***** RECORDS *****
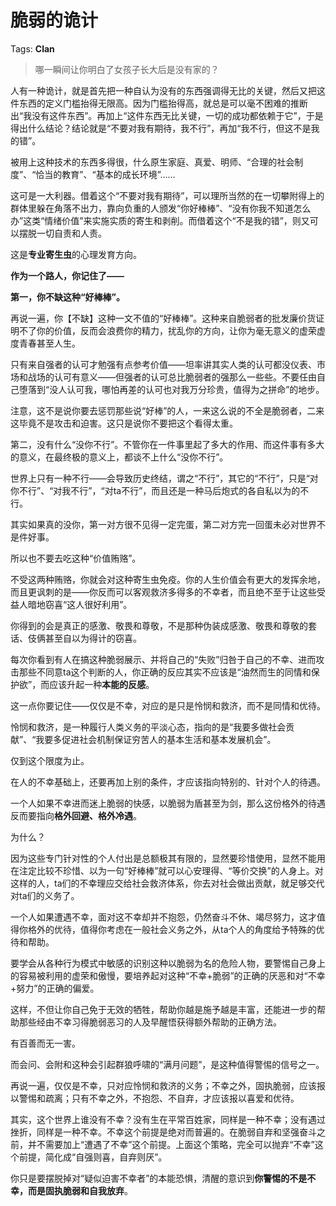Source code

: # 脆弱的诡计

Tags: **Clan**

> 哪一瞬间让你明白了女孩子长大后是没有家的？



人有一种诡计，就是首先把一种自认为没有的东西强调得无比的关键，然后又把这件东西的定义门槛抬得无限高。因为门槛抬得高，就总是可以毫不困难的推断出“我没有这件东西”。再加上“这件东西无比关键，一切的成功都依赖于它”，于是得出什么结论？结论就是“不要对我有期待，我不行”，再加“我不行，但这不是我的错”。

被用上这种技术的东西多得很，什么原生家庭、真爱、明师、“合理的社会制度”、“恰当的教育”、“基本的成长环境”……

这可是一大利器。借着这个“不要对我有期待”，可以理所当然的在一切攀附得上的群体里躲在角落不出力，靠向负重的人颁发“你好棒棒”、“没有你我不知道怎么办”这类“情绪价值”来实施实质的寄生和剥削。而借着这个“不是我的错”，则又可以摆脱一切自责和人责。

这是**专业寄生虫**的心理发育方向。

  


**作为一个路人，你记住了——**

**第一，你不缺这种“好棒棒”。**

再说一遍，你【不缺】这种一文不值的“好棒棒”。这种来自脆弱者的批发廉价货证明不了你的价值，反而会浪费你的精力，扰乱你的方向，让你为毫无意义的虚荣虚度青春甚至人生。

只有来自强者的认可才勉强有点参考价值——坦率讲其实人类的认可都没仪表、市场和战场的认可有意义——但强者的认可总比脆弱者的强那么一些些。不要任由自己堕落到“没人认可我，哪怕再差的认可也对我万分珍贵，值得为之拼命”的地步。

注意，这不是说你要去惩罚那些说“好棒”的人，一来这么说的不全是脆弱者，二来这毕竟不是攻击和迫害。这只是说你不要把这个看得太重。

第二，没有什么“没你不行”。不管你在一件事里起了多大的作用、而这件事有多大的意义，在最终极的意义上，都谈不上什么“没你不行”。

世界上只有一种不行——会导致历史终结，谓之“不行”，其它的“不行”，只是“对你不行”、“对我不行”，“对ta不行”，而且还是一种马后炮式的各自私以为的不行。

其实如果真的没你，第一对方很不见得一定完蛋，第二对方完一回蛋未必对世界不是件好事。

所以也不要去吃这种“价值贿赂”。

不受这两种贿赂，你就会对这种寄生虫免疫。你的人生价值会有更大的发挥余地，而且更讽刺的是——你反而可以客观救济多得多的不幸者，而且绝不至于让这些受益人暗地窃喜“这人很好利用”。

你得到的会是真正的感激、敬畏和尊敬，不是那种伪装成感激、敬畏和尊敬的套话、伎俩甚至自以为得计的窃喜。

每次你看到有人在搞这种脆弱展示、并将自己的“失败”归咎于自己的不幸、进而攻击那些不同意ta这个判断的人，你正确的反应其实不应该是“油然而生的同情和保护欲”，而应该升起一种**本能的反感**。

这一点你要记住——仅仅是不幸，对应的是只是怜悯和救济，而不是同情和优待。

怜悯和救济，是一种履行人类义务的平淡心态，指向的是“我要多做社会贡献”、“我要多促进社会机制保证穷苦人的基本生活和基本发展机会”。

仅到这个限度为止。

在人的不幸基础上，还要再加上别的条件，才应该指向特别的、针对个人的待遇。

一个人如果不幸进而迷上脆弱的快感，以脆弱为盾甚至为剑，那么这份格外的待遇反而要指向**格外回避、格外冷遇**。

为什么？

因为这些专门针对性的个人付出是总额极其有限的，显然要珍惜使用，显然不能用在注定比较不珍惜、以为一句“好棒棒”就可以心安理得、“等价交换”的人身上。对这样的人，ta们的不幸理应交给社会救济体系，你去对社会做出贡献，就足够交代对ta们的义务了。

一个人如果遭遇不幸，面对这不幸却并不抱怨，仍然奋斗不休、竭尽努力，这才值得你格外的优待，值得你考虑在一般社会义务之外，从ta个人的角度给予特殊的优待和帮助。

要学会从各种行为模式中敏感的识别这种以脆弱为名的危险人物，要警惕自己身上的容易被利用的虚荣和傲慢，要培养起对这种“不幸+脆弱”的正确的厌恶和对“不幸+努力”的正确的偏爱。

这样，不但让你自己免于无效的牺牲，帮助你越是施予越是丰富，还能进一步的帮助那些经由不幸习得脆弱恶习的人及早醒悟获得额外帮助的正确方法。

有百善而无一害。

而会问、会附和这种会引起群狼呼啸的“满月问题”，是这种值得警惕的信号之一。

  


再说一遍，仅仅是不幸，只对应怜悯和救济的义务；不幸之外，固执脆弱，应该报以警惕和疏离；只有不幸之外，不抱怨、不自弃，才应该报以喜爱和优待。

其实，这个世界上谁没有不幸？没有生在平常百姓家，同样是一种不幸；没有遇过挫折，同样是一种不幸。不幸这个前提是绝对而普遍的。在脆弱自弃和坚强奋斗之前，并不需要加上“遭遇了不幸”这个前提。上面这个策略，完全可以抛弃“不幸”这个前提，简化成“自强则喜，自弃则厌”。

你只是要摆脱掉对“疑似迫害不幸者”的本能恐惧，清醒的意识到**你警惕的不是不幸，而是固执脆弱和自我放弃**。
*****
***** RECORDS *****
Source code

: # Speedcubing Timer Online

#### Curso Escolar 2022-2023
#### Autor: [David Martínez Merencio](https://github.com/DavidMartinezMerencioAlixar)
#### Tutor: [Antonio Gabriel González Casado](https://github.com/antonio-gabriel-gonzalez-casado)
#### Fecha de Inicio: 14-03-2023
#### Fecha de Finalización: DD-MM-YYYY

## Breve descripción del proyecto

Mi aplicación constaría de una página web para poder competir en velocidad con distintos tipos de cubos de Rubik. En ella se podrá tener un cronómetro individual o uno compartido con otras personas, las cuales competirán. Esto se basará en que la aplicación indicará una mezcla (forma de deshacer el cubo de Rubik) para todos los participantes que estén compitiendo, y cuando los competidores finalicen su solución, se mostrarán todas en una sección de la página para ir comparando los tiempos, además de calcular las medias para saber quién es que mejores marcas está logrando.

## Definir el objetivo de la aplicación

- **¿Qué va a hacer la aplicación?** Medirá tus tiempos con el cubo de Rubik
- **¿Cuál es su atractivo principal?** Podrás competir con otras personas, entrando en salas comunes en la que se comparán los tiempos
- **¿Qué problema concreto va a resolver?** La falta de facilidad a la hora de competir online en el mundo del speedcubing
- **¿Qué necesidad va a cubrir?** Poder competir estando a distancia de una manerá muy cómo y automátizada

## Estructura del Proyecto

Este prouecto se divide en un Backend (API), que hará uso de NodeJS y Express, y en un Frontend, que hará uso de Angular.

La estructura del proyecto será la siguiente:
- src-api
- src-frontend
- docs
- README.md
*****
• [WORK TO COMPLETE] Note each line of the entries that has "https" in it, and copy those lines.

• [YOUR SOLUTION]
#### Autor: [David Martínez Merencio](https://github.com/DavidMartinezMerencioAlixar)
#### Tutor: [Antonio Gabriel González Casado](https://github.com/antonio-gabriel-gonzalez-casado)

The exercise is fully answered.